EXERCISE> Could you print exactly the lines of the listing below, starting at the line that has "We will provide" and ending at the line that has "Coverage for non-Supported", and only those lines?

START SOURCE MATERIAL

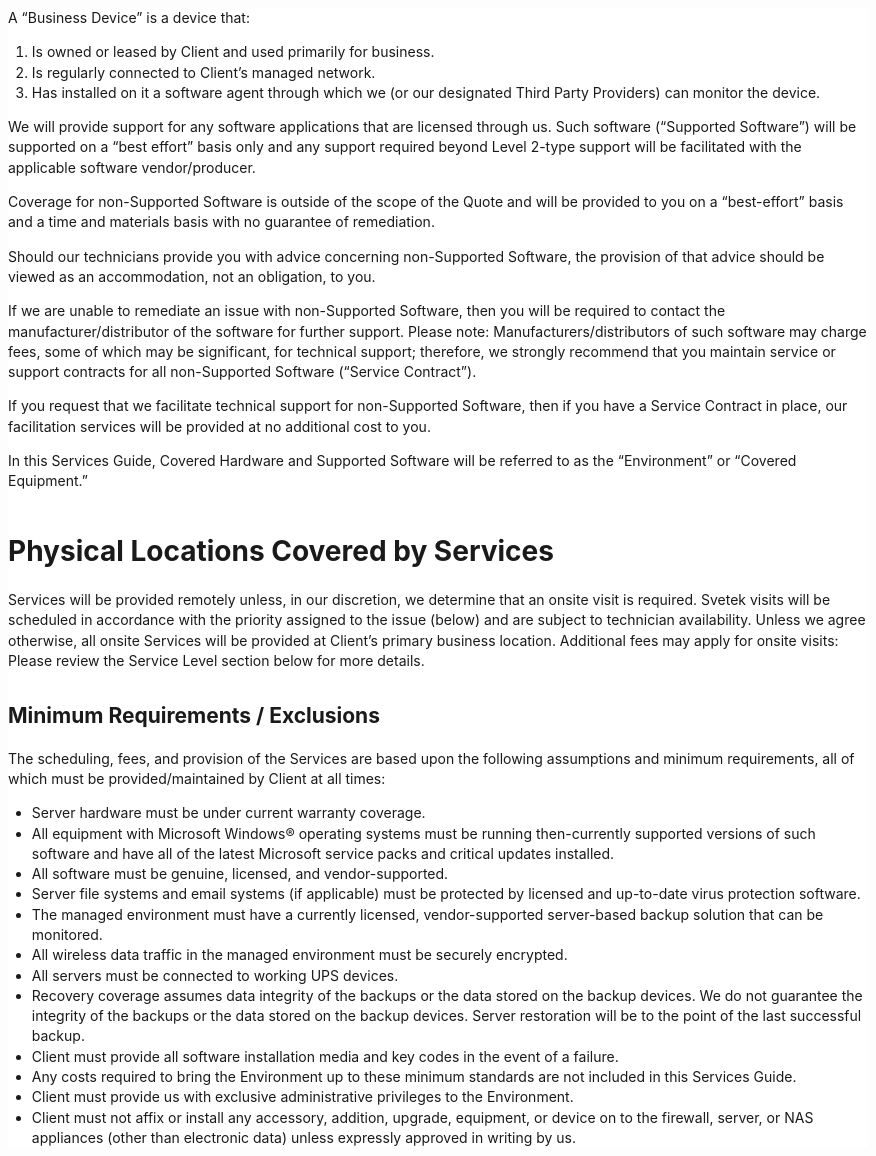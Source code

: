 A “Business Device” is a device that:

1. Is owned or leased by Client and used primarily for business.
2. Is regularly connected to Client’s managed network.
3. Has installed on it a software agent through which we (or our designated Third Party Providers) can monitor the device.

We will provide support for any software applications that are licensed through us. Such software (“Supported Software”) will be supported on a “best effort” basis only and any support required beyond Level 2-type support will be facilitated with the applicable software vendor/producer.

Coverage for non-Supported Software is outside of the scope of the Quote and will be provided to you on a “best-effort” basis and a time and materials basis with no guarantee of remediation.

Should our technicians provide you with advice concerning non-Supported Software, the provision of that advice should be viewed as an accommodation, not an obligation, to you.

If we are unable to remediate an issue with non-Supported Software, then you will be required to contact the manufacturer/distributor of the software for further support. Please note: Manufacturers/distributors of such software may charge fees, some of which may be significant, for technical support; therefore, we strongly recommend that you maintain service or support contracts for all non-Supported Software (“Service Contract”).

If you request that we facilitate technical support for non-Supported Software, then if you have a Service Contract in place, our facilitation services will be provided at no additional cost to you.

In this Services Guide, Covered Hardware and Supported Software will be referred to as the “Environment” or “Covered Equipment.”

# Physical Locations Covered by Services

Services will be provided remotely unless, in our discretion, we determine that an onsite visit is required. Svetek visits will be scheduled in accordance with the priority assigned to the issue (below) and are subject to technician availability. Unless we agree otherwise, all onsite Services will be provided at Client’s primary business location. Additional fees may apply for onsite visits: Please review the Service Level section below for more details.

## Minimum Requirements / Exclusions

The scheduling, fees, and provision of the Services are based upon the following assumptions and minimum requirements, all of which must be provided/maintained by Client at all times:

- Server hardware must be under current warranty coverage.
- All equipment with Microsoft Windows® operating systems must be running then-currently supported versions of such software and have all of the latest Microsoft service packs and critical updates installed.
- All software must be genuine, licensed, and vendor-supported.
- Server file systems and email systems (if applicable) must be protected by licensed and up-to-date virus protection software.
- The managed environment must have a currently licensed, vendor-supported server-based backup solution that can be monitored.
- All wireless data traffic in the managed environment must be securely encrypted.
- All servers must be connected to working UPS devices.
- Recovery coverage assumes data integrity of the backups or the data stored on the backup devices. We do not guarantee the integrity of the backups or the data stored on the backup devices. Server restoration will be to the point of the last successful backup.
- Client must provide all software installation media and key codes in the event of a failure.
- Any costs required to bring the Environment up to these minimum standards are not included in this Services Guide.
- Client must provide us with exclusive administrative privileges to the Environment.
- Client must not affix or install any accessory, addition, upgrade, equipment, or device on to the firewall, server, or NAS appliances (other than electronic data) unless expressly approved in writing by us.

END SOURCE MATERIAL

OUTPUT>
We will provide support for any software applications that are licensed through us. Such software (“Supported Software”) will be supported on a “best effort” basis only and any support required beyond Level 2-type support will be facilitated with the applicable software vendor/producer.

Coverage for non-Supported Software is outside of the scope of the Quote and will be provided to you on a “best-effort” basis and a time and materials basis with no guarantee of remediation.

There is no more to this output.